--- START ---
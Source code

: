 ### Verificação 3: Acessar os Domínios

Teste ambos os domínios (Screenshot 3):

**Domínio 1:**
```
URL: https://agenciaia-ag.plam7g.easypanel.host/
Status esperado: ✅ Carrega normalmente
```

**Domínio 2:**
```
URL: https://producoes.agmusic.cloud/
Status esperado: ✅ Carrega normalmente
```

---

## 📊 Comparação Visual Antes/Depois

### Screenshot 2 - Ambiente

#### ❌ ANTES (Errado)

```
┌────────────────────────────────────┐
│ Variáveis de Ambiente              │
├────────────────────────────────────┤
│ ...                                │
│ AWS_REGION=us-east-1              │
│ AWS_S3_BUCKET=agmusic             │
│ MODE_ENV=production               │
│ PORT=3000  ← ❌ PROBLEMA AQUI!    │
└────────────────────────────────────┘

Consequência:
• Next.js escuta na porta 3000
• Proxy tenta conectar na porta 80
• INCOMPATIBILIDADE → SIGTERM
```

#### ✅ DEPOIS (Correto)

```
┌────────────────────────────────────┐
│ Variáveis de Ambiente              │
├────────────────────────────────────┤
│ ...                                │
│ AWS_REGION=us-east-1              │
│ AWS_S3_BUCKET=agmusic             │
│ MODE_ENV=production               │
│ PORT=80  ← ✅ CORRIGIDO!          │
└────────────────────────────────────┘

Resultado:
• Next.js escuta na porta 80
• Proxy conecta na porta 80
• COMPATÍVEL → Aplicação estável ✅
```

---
--- END ---
Every line above with the word "https" belongs in the answer, copied as written.

URL: https://agenciaia-ag.plam7g.easypanel.host/
URL: https://producoes.agmusic.cloud/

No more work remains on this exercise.